Con la secuencia del cementerio y la profanación del cadáver de Bianca (homenaje, según Argento, a la necrofilia de su admirado Edgar Alan Poe,) el director inaugura lo que el llama sequenze lunghe, un modelo de representación que será decisivo en la estructura de sus films venideros. La sequenza lunga supone un relato autosuficiente que sobresale del relato principal, capítulos con su propia estructura de presentación, nudo y desenlace, y que acostumbra a tener en el asesinato su epicentro motor. En esta primera exploración, el cineasta romano busca el pulso de la secuencia en el terror atávico que se pone inexorablemente en marcha cuando se filma un cementerio y se tiene por objetivo profanar una tumba para hacerse con un molesto macguffin que reposa alrededor del cuello de un cadáver. Si a la excéntrica pareja de protagonistas (el periodista ciego guiando a su compañero) añadimos la presencia de un peligroso criminal, tendremos una de las colas más inolvidables del metafórico felino que da título al film. La sequenza esconde, en su resolución, al desconcertado Giordani encerrado en la oscuridad tenebrosa del panteón, y su encuentro con un Amo poseído por una mirada impensable en el personaje —una mirada aprehendida en oportuno primerísimo plano—, empuñando el bastón que ahora es un arma mortífera.

 

 

 

 

 

Cartel original italiano.

 

 

 

  Crimen interruptus: la leche envenenada

 

 

Una de los más extraños momentos del film acontece entre Anna y Giordani en el apartamento de este último, cuando están a punto de beber unos vasos de leche envenenada dispuestos por el asesino.
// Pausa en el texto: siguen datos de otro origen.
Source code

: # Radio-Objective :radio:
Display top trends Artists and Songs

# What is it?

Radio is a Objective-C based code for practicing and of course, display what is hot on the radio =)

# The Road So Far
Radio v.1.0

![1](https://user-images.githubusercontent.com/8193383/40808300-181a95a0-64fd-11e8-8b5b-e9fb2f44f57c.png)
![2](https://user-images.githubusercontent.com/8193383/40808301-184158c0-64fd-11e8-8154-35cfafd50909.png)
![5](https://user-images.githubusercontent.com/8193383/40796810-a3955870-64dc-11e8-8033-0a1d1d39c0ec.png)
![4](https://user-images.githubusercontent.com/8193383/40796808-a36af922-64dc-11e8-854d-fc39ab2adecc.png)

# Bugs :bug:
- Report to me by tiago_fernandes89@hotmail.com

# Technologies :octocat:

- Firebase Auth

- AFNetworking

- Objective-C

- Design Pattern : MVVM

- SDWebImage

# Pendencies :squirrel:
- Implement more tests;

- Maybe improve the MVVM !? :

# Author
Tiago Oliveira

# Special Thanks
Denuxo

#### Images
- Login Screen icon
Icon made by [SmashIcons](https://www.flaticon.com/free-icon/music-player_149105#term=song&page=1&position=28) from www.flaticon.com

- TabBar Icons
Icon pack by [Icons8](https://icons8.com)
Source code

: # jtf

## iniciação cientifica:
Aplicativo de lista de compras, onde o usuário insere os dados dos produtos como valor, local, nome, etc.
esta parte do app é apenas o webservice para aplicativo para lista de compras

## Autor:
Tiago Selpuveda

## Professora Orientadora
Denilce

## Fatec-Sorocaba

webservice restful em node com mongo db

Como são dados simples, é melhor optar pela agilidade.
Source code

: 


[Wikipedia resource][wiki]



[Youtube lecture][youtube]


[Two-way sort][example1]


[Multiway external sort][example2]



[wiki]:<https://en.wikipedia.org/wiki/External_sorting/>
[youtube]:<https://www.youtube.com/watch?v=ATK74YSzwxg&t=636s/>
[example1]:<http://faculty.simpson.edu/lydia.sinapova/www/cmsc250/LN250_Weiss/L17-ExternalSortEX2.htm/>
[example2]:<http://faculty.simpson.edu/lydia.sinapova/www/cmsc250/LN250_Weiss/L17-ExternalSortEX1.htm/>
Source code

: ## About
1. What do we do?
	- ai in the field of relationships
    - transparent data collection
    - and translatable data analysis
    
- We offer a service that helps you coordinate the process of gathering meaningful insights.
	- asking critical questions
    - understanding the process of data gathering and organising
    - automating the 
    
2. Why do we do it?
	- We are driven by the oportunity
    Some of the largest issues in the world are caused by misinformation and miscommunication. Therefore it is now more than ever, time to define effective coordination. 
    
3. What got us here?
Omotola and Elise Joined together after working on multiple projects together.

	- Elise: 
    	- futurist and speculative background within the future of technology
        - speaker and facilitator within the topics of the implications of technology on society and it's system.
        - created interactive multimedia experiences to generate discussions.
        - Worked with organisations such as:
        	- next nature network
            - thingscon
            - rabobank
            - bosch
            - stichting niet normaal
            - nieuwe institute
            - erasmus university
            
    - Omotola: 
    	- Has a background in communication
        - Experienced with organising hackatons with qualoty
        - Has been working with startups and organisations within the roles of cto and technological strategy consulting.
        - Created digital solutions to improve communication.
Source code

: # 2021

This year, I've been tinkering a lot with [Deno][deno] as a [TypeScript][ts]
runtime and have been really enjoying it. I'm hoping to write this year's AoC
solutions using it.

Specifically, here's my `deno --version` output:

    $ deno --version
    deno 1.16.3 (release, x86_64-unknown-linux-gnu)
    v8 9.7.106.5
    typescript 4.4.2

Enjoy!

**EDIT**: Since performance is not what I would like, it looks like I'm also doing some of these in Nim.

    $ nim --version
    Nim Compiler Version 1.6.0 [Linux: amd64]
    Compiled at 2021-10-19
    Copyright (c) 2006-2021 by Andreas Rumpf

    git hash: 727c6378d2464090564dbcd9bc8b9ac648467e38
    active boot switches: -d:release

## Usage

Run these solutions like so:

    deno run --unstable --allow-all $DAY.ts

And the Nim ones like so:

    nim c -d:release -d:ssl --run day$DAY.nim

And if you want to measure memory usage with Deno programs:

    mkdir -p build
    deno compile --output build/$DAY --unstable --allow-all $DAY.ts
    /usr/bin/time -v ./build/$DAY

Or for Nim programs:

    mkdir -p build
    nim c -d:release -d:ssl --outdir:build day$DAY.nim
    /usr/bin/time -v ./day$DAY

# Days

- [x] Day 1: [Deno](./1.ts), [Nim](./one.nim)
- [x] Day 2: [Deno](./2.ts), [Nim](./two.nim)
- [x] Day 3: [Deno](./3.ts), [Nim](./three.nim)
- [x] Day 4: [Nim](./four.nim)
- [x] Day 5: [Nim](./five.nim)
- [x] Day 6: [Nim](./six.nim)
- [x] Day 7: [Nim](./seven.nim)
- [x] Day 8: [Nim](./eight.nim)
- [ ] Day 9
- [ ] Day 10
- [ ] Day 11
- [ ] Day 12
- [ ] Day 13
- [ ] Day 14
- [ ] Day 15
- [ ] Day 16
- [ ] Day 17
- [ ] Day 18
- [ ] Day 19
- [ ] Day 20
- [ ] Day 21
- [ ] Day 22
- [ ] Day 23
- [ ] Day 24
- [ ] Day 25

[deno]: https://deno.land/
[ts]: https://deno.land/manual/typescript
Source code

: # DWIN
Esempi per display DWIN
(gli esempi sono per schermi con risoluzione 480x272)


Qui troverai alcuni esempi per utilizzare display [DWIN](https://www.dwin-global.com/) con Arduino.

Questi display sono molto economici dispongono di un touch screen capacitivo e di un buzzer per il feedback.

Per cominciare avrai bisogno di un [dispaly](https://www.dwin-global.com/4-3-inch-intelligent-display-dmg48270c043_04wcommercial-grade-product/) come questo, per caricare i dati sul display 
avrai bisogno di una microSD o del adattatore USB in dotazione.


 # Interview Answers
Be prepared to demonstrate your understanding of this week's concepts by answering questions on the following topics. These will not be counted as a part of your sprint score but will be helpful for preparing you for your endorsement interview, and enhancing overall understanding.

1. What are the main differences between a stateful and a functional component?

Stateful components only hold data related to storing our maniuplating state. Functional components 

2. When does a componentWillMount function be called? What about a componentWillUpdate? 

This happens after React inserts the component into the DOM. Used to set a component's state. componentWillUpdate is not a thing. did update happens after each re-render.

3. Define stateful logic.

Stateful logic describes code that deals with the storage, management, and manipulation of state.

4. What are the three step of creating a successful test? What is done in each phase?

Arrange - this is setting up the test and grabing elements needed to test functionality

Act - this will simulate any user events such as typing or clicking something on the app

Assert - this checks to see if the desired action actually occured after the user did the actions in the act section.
En esta secuencia sorprendente, Argento combina un extraño e insólito juego de erotismo y muerte. Hay, al principio, un diálogo desafortunado entre ambos que invita al rubor, pero luego la situación toma un cariz visual imprevisible. Está resuelta de forma elíptica, a partir de diferentes primeros planos: la mirada alternada de los dos amantes —tensa la de él, ausente y temerosa la de ella—, el plano de un brazo que resbala sensualmente por el sofá, un plano recordando los dos cartones de leche envenenada, y otro del pie de la mujer moviéndose con suave ligereza. Estamos ante una secuencia de pulso hipnótico, de un erotismo mórbido, que parece querer desbordarse en su contención y silencio asfixiante, apuntando indistintamente hacia el amor y hacia la muerte. En el futuro. Argento resolverá esa disyuntiva decantándose sin ambages hacia el lado de la muerte, y convirtiendo el asesinato en aria metafórica y sustitutiva del lance sexual. Hay que anotar aún, en relación a esta secuencia misteriosa, el suspense de cuño hitchcockiano en torno a la leche envenenada. Giordani —que es abstemio— no tiene nada mejor que ofrecer a la joven. Los dos vasos de leche se convierten en el centro gravitatorio de la secuencia, que va afilando sus puntas de manera inexorable: a) Giordani con los dos vasos acercándose a la cámara, b) travelling de aproximación a Anna con los dos vasos en primerísimo término. Sin embargo, una llamada telefónica de Arno, que ha sido víctima a su vez de un atentado, pone en alerta al periodista y evita el envenenamiento. La solución, todo hay que decirlo, no convence al completo. La llamada es demasiado oportuna, y el off al que se ve sujeto el personaje de Amo le resta entereza al conjunto.

 

 

 

 

  Ascensor para el cadalso

 

 

El desenlace, en el tejado del instituto Terzi, viene presidido por el sadismo habitual del realizador, que compone un violentísimo enfrentamiento entre Giordani y Casoni, dejando al primero malherido —nada más sabremos de él— y reservando al criminal la impactante caída a través del hueco del ascensor, caída que combina un escalofriante plano subjetivo —las manos agarrándose y desgarrándose en los cables engrasados— con el punto y final del cuerpo chocando con el ascensor.